In contrast, Aleksa’s job centers on performance. He helps players handle the mental side of the game, so their physical performance is the best it can be: “Optimizing,” he says. “What are you doing well? How do we get even better? It’s like going to a strength and conditioning coach.”
A psychology major and varsity swimmer at UChicago, Aleksa earned a master’s degree in performance psychology at National University. Before joining the Marlins in 2023, he was a mental performance coach at the US Army Special Warfare Center and School, where he worked with soldiers training to become Green Berets.
5
The number of school swimming records Aleksa set at UChicago—even though he was a walk-on. “I considered myself an athlete first, and it really helped me be the best student that I could be,” he says. “With the rigorous course load at UChicago, if I’m not on top of my studies, I’m not getting the grades that I want. So I’m stressing about that, which is going to bleed into my athletic performance.”
7
The grade Aleksa taught through Teach for America in Detroit. “When you do classroom management with seventh graders, those lessons translate to working with soldiers and baseball players. Because sometimes grown men can be like seventh graders.
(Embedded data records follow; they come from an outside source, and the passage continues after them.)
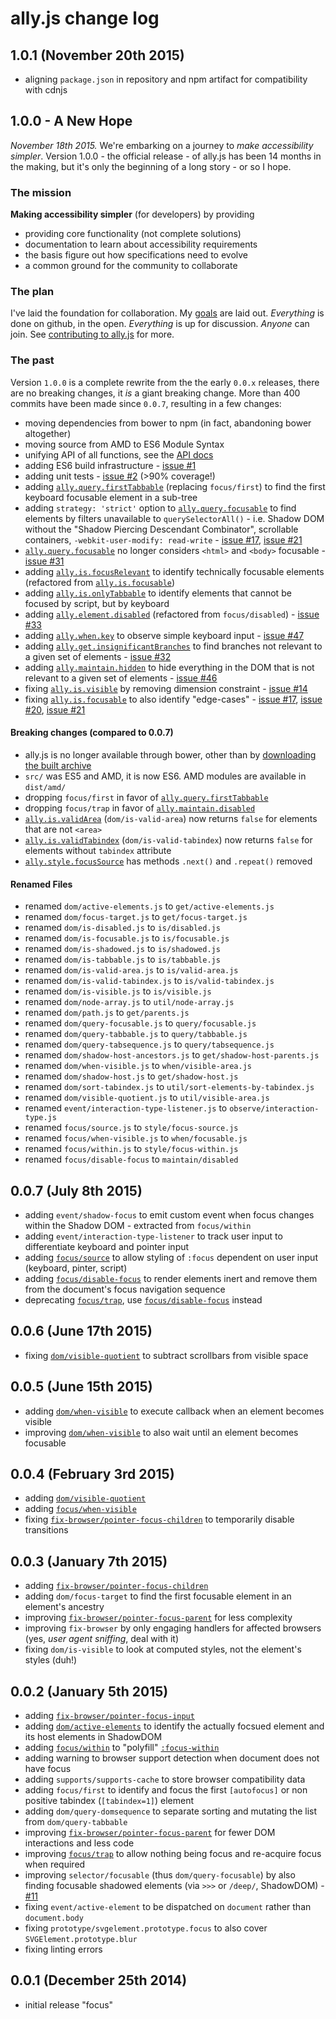 # ally.js change log

## 1.0.1 (November 20th 2015)

* aligning `package.json` in repository and npm artifact for compatibility with cdnjs


## 1.0.0 - A New Hope

*November 18th 2015.* We're embarking on a journey to *make accessibility simpler*. Version 1.0.0 - the official release - of ally.js has been 14 months in the making, but it's only the beginning of a long story - or so I hope.


### The mission

**Making accessibility simpler** (for developers) by providing

* providing core functionality (not complete solutions)
* documentation to learn about accessibility requirements
* the basis figure out how specifications need to evolve
* a common ground for the community to collaborate


### The plan

I've laid the foundation for collaboration. My [goals](https://github.com/medialize/ally.js/tree/master/GOALS.md) are laid out. *Everything* is done on github, in the open. *Everything* is up for discussion. *Anyone* can join. See [contributing to ally.js](http://allyjs.io/contributing/index.html) for more.


### The past

Version `1.0.0` is a complete rewrite from the the early `0.0.x` releases, there are no breaking changes, it *is* a giant breaking change. More than 400 commits have been made since `0.0.7`, resulting in a few changes:

* moving dependencies from bower to npm (in fact, abandoning bower altogether)
* moving source from AMD to ES6 Module Syntax
* unifying API of all functions, see the [API docs](docs/api/)
* adding ES6 build infrastructure - [issue #1](https://github.com/medialize/ally.js/issues/1)
* adding unit tests - [issue #2](https://github.com/medialize/ally.js/issues/2) (>90% coverage!)
* adding [`ally.query.firstTabbable`][ally/query/first-tabbable] (replacing `focus/first`) to find the first keyboard focusable element in a sub-tree
* adding `strategy: 'strict'` option to [`ally.query.focusable`][ally/query/focusable] to find elements by filters unavailable to `querySelectorAll()` - i.e. Shadow DOM without the "Shadow Piercing Descendant Combinator", scrollable containers, `-webkit-user-modify: read-write` - [issue #17](https://github.com/medialize/ally.js/issues/17), [issue #21](https://github.com/medialize/ally.js/issues/21)
* [`ally.query.focusable`][ally/query/focusable] no longer considers `<html>` and `<body>` focusable - [issue #31](https://github.com/medialize/ally.js/issues/31)
* adding [`ally.is.focusRelevant`][ally/is/focus-relevant] to identify technically focusable elements (refactored from [`ally.is.focusable`][ally/is/focusable])
* adding [`ally.is.onlyTabbable`][ally/is/only-tabbable] to identify elements that cannot be focused by script, but by keyboard
* adding [`ally.element.disabled`][ally/element/disabled] (refactored from `focus/disabled`) - [issue #33](https://github.com/medialize/ally.js/issues/33)
* adding [`ally.when.key`][ally/when/key] to observe simple keyboard input - [issue #47](https://github.com/medialize/ally.js/issues/47)
* adding [`ally.get.insignificantBranches`][ally/get/insignificant-branches] to find branches not relevant to a given set of elements - [issue #32](https://github.com/medialize/ally.js/issues/32)
* adding [`ally.maintain.hidden`][ally/maintain/hidden] to hide everything in the DOM that is not relevant to a given set of elements - [issue #46](https://github.com/medialize/ally.js/issues/46)
* fixing [`ally.is.visible`][ally/is/visible] by removing dimension constraint - [issue #14](https://github.com/medialize/ally.js/issues/14)
* fixing [`ally.is.focusable`][ally/is/focusable] to also identify "edge-cases" - [issue #17](https://github.com/medialize/ally.js/issues/17), [issue #20](https://github.com/medialize/ally.js/issues/20), [issue #21](https://github.com/medialize/ally.js/issues/21)

#### Breaking changes (compared to 0.0.7)

* ally.js is no longer available through bower, other than by [downloading the built archive](http://allyjs.io/getting-started.html#Installing-via-Package-Manager)
* `src/` was ES5 and AMD, it is now ES6. AMD modules are available in `dist/amd/`
* dropping `focus/first` in favor of [`ally.query.firstTabbable`][ally/query/first-tabbable]
* dropping `focus/trap` in favor of [`ally.maintain.disabled`][ally/maintain/disabled]
* [`ally.is.validArea`][ally/is/valid-area] (`dom/is-valid-area`) now returns `false` for elements that are not `<area>`
* [`ally.is.validTabindex`][ally/is/valid-tabindex] (`dom/is-valid-tabindex`) now returns `false` for elements without `tabindex` attribute
* [`ally.style.focusSource`][ally/style/focus-source] has methods `.next()` and `.repeat()` removed

#### Renamed Files

* renamed `dom/active-elements.js` to `get/active-elements.js`
* renamed `dom/focus-target.js` to `get/focus-target.js`
* renamed `dom/is-disabled.js` to `is/disabled.js`
* renamed `dom/is-focusable.js` to `is/focusable.js`
* renamed `dom/is-shadowed.js` to `is/shadowed.js`
* renamed `dom/is-tabbable.js` to `is/tabbable.js`
* renamed `dom/is-valid-area.js` to `is/valid-area.js`
* renamed `dom/is-valid-tabindex.js` to `is/valid-tabindex.js`
* renamed `dom/is-visible.js` to `is/visible.js`
* renamed `dom/node-array.js` to `util/node-array.js`
* renamed `dom/path.js` to `get/parents.js`
* renamed `dom/query-focusable.js` to `query/focusable.js`
* renamed `dom/query-tabbable.js` to `query/tabbable.js`
* renamed `dom/query-tabsequence.js` to `query/tabsequence.js`
* renamed `dom/shadow-host-ancestors.js` to `get/shadow-host-parents.js`
* renamed `dom/when-visible.js` to `when/visible-area.js`
* renamed `dom/shadow-host.js` to `get/shadow-host.js`
* renamed `dom/sort-tabindex.js` to `util/sort-elements-by-tabindex.js`
* renamed `dom/visible-quotient.js` to `util/visible-area.js`
* renamed `event/interaction-type-listener.js` to `observe/interaction-type.js`
* renamed `focus/source.js` to `style/focus-source.js`
* renamed `focus/when-visible.js` to `when/focusable.js`
* renamed `focus/within.js` to `style/focus-within.js`
* renamed `focus/disable-focus` to `maintain/disabled`


## 0.0.7 (July 8th 2015) ##

* adding `event/shadow-focus` to emit custom event when focus changes within the Shadow DOM - extracted from `focus/within`
* adding `event/interaction-type-listener` to track user input to differentiate keyboard and pointer input
* adding [`focus/source`](http://allyjs.io/examples/focus-source.html) to allow styling of `:focus` dependent on user input (keyboard, pinter, script)
* adding [`focus/disable-focus`](http://allyjs.io/examples/disable-focus.html) to render elements inert and remove them from the document's focus navigation sequence
* deprecating [`focus/trap`](http://allyjs.io/examples/trap-focus.html), use [`focus/disable-focus`](http://allyjs.io/examples/disable-focus.html) instead


## 0.0.6 (June 17th 2015) ##

* fixing [`dom/visible-quotient`](http://allyjs.io/examples/visible-quotient.html) to subtract scrollbars from visible space


## 0.0.5 (June 15th 2015) ##

* adding [`dom/when-visible`](http://allyjs.io/examples/focus-when-visible.html) to execute callback when an element becomes visible
* improving [`dom/when-visible`](http://allyjs.io/examples/focus-when-visible.html) to also wait until an element becomes focusable


## 0.0.4 (February 3rd 2015) ##

* adding [`dom/visible-quotient`](http://allyjs.io/examples/visible-quotient.html)
* adding [`focus/when-visible`](http://allyjs.io/examples/focus-when-visible.html)
* fixing [`fix-browser/pointer-focus-children`](http://allyjs.io/examples/fix-pointer-focus-children.html) to temporarily disable transitions


## 0.0.3 (January 7th 2015) ##

* adding [`fix-browser/pointer-focus-children`](http://allyjs.io/examples/fix-pointer-focus-children.html)
* adding `dom/focus-target` to find the first focusable element in an element's ancestry
* improving [`fix-browser/pointer-focus-parent`](http://allyjs.io/examples/fix-pointer-focus-parent.html) for less complexity
* improving `fix-browser` by only engaging handlers for affected browsers (yes, *user agent sniffing*, deal with it)
* fixing `dom/is-visible` to look at computed styles, not the element's styles (duh!)


## 0.0.2 (January 5th 2015) ##

* adding [`fix-browser/pointer-focus-input`](http://allyjs.io/examples/fix-pointer-focus-input.html)
* adding [`dom/active-elements`](http://allyjs.io/examples/active-elements.html) to identify the actually focsued element and its host elements in ShadowDOM
* adding [`focus/within`](http://allyjs.io/examples/focus-within.html) to "polyfill" [`:focus-within`](http://dev.w3.org/csswg/selectors-4/#the-focus-within-pseudo)
* adding warning to browser support detection when document does not have focus
* adding `supports/supports-cache` to store browser compatibility data
* adding `focus/first` to identify and focus the first `[autofocus]` or non positive tabindex (`[tabindex=1]`) element
* adding `dom/query-domsequence` to separate sorting and mutating the list from `dom/query-tabbable`
* improving [`fix-browser/pointer-focus-parent`](http://allyjs.io/examples/fix-pointer-focus-parent.html) for fewer DOM interactions and less code
* improving [`focus/trap`](http://allyjs.io/examples/trap-focus.html) to allow nothing being focus and re-acquire focus when required
* improving `selector/focusable` (thus `dom/query-focusable`) by also finding focusable shadowed elements (via `>>>` or `/deep/`, ShadowDOM) - [#11](https://github.com/medialize/ally.js/issues/11)
* fixing `event/active-element` to be dispatched on `document` rather than `document.body`
* fixing `prototype/svgelement.prototype.focus` to also cover `SVGElement.prototype.blur`
* fixing linting errors


## 0.0.1 (December 25th 2014) ##

* initial release "focus"


[ally/element/disabled]: http://allyjs.io/api/element/disabled.html
[ally/event/active-element]: http://allyjs.io/api/event/active-element.html
[ally/event/shadow-focus]: http://allyjs.io/api/event/shadow-focus.html
[ally/fix/pointer-focus-children]: http://allyjs.io/api/fix/pointer-focus-children.html
[ally/fix/pointer-focus-input]: http://allyjs.io/api/fix/pointer-focus-input.html
[ally/fix/pointer-focus-parent]: http://allyjs.io/api/fix/pointer-focus-parent.html
[ally/get/active-elements]: http://allyjs.io/api/get/active-elements.html
[ally/get/focus-target]: http://allyjs.io/api/get/focus-target.html
[ally/get/insignificant-branches]: http://allyjs.io/api/get/insignificant-branches.html
[ally/get/parents]: http://allyjs.io/api/get/parents.html
[ally/get/shadow-host-parents]: http://allyjs.io/api/get/shadow-host-parents.html
[ally/get/shadow-host]: http://allyjs.io/api/get/shadow-host.html
[ally/is/disabled]: http://allyjs.io/api/is/disabled.html
[ally/is/focus-relevant]: http://allyjs.io/api/is/focus-relevant.html
[ally/is/focusable]: http://allyjs.io/api/is/focusable.html
[ally/is/only-tabbable]: http://allyjs.io/api/is/only-tabbable.html
[ally/is/shadowed]: http://allyjs.io/api/is/shadowed.html
[ally/is/tabbable]: http://allyjs.io/api/is/tabbable.html
[ally/is/valid-area]: http://allyjs.io/api/is/valid-area.html
[ally/is/valid-tabindex]: http://allyjs.io/api/is/valid-tabindex.html
[ally/is/visible]: http://allyjs.io/api/is/visible.html
[ally/maintain/disabled]: http://allyjs.io/api/maintain/disabled.html
[ally/maintain/hidden]: http://allyjs.io/api/maintain/hidden.html
[ally/map/attribute]: http://allyjs.io/api/map/attribute.html
[ally/map/keycode]: http://allyjs.io/api/map/keycode.html
[ally/observe/interaction-type]: http://allyjs.io/api/observe/interaction-type.html
[ally/query/first-tabbable]: http://allyjs.io/api/query/first-tabbable.html
[ally/query/focusable]: http://allyjs.io/api/query/focusable.html
[ally/query/tabbable]: http://allyjs.io/api/query/tabbable.html
[ally/query/tabsequence]: http://allyjs.io/api/query/tabsequence.html
[ally/style/focus-source]: http://allyjs.io/api/style/focus-source.html
[ally/style/focus-within]: http://allyjs.io/api/style/focus-within.html
[ally/when/focusable]: http://allyjs.io/api/when/focusable.html
[ally/when/key]: http://allyjs.io/api/when/key.html
[ally/when/visible-area]: http://allyjs.io/api/when/visible-area.html
[ally/prototype]: http://allyjs.io/api/prototype.html
[ally/selector]: http://allyjs.io/api/selector.html
[ally/supports]: http://allyjs.io/api/supports.html
[ally/util]: http://allyjs.io/api/util.html
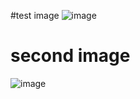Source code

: #test image
![image](https://github.com/user-attachments/assets/8f975714-1ae7-49cf-96aa-c307edd498bf)

# second image
![image](https://github.com/user-attachments/assets/58821ecb-9ead-4644-9d3b-41f9f736713c)

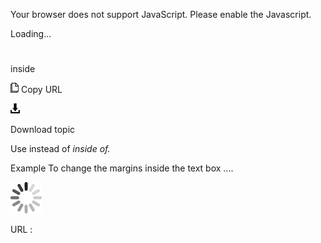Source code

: Your browser does not support JavaScript. Please enable the Javascript.

Loading...

# 

inside

![Copy URL](inside_files/Copy.png)
Copy URL

![Download](inside_files/Download.png)

Download topic

Use instead of *inside of.*

Example To change the margins inside the text box ....

![In progress](inside_files/activity-large.gif)

URL :
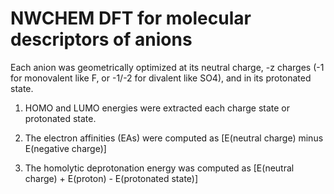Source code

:# NWCHEM DFT for molecular descriptors of anions

Each anion was geometrically optimized at its neutral charge, -z charges (-1 for monovalent like F, or -1/-2 for divalent like SO4), and in its protonated state.

1) HOMO and LUMO energies were extracted each charge state or protonated state.

2) The electron affinities (EAs) were computed as [E(neutral charge) minus E(negative charge)]

3) The homolytic deprotonation energy was computed as [E(neutral charge) + E(proton) - E(protonated state)]
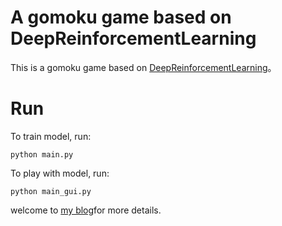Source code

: # A gomoku game based on DeepReinforcementLearning
This is a gomoku game based on [DeepReinforcementLearning](http://link.zhihu.com/?target=https%3A//github.com/AppliedDataSciencePartners/DeepReinforcementLearning)。

# Run
To train model, run:

    python main.py

To play with model, run:

    python main_gui.py

welcome to [my blog](www.balthasar.cn)for more details.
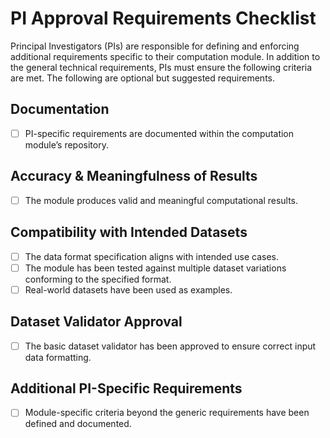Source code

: # **PI Approval Requirements Checklist**  

Principal Investigators (PIs) are responsible for defining and enforcing additional requirements specific to their computation module. In addition to the general technical requirements, PIs must ensure the following criteria are met. The following are optional but suggested requirements.  

## **Documentation**  
- [ ] PI-specific requirements are documented within the computation module’s repository.  

## **Accuracy & Meaningfulness of Results**  
- [ ] The module produces valid and meaningful computational results.  

## **Compatibility with Intended Datasets**  
- [ ] The data format specification aligns with intended use cases.  
- [ ] The module has been tested against multiple dataset variations conforming to the specified format.  
- [ ] Real-world datasets have been used as examples.  

## **Dataset Validator Approval**  
- [ ] The basic dataset validator has been approved to ensure correct input data formatting.  

## **Additional PI-Specific Requirements**  
- [ ] Module-specific criteria beyond the generic requirements have been defined and documented.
“I absolutely love Detroit. It’s got similar Midwest blue-collar vibes as Chicago, and everyone has so much pride and love for the city. I lived and taught in downtown Detroit. Then on the weekends I was a coach at a swimming club in the suburbs. That’s when I solidified that I wanted to do coaching.”
162
The number of games per year he attends with the Miami Marlins—that is, all of them. “I’m fully embedded with the team. I try to create the conditions so the players know they can approach me and talk to me, but I’m not going to force the issue.”
7 out of 10
The number of times the best batters don’t get a hit. “The big thing in baseball is, what’s your relationship with failure? If you’re failing only seven times out of 10—at the end of the season, if you have a .300 batting average—you’re going to be pretty happy. But in the moment, you’re not getting on base.
“We see some blowups. Sometimes if it’s their third, fourth strikeout of a game, a player might come in the dugout and throw something. Have a little fit. If it’s not harming anyone—if that’s their way of getting it out and it puts them in a better position to go up to that next at-bat—I don’t have a huge issue with it.”